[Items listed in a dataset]
+ + + +

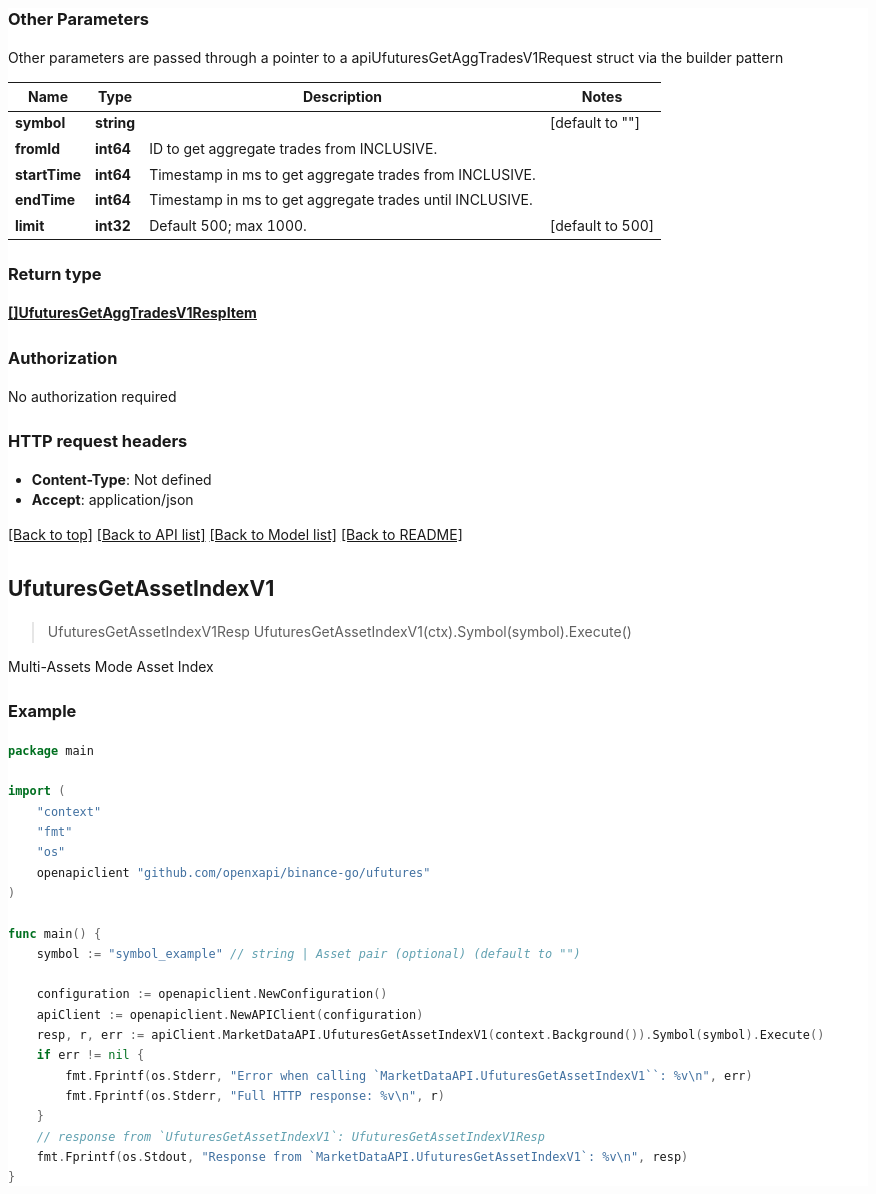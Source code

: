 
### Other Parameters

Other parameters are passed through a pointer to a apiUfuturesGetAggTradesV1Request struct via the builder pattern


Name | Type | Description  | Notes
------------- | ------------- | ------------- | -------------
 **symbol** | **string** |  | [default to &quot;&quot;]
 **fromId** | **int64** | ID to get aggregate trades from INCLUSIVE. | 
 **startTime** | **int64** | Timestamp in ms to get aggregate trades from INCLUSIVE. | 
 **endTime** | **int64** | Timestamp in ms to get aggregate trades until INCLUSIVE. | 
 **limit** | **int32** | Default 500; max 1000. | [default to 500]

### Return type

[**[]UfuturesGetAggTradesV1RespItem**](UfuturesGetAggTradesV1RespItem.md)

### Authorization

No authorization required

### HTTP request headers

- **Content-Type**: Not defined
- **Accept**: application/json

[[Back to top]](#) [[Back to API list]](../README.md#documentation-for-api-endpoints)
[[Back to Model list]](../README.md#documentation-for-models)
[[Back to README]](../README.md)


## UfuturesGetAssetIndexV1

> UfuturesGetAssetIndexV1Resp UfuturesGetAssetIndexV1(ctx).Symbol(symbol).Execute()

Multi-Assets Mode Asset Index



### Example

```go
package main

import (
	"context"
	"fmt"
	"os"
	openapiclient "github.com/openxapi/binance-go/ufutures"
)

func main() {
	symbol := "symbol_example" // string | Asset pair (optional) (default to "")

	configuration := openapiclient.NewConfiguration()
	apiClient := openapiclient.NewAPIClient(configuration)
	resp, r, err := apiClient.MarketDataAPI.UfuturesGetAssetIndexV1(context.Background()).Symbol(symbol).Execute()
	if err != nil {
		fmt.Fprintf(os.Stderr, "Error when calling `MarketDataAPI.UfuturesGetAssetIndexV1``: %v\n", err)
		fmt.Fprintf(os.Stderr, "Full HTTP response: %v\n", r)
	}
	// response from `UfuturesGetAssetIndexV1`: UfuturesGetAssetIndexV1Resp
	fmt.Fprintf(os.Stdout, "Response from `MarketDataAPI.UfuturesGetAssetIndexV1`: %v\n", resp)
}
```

+ + + +

What is needed -
Search the data above and return each line in which "from" occurs.

Exercise response -
 **fromId** | **int64** | ID to get aggregate trades from INCLUSIVE. | 
 **startTime** | **int64** | Timestamp in ms to get aggregate trades from INCLUSIVE. | 
	// response from `UfuturesGetAssetIndexV1`: UfuturesGetAssetIndexV1Resp
	fmt.Fprintf(os.Stdout, "Response from `MarketDataAPI.UfuturesGetAssetIndexV1`: %v\n", resp)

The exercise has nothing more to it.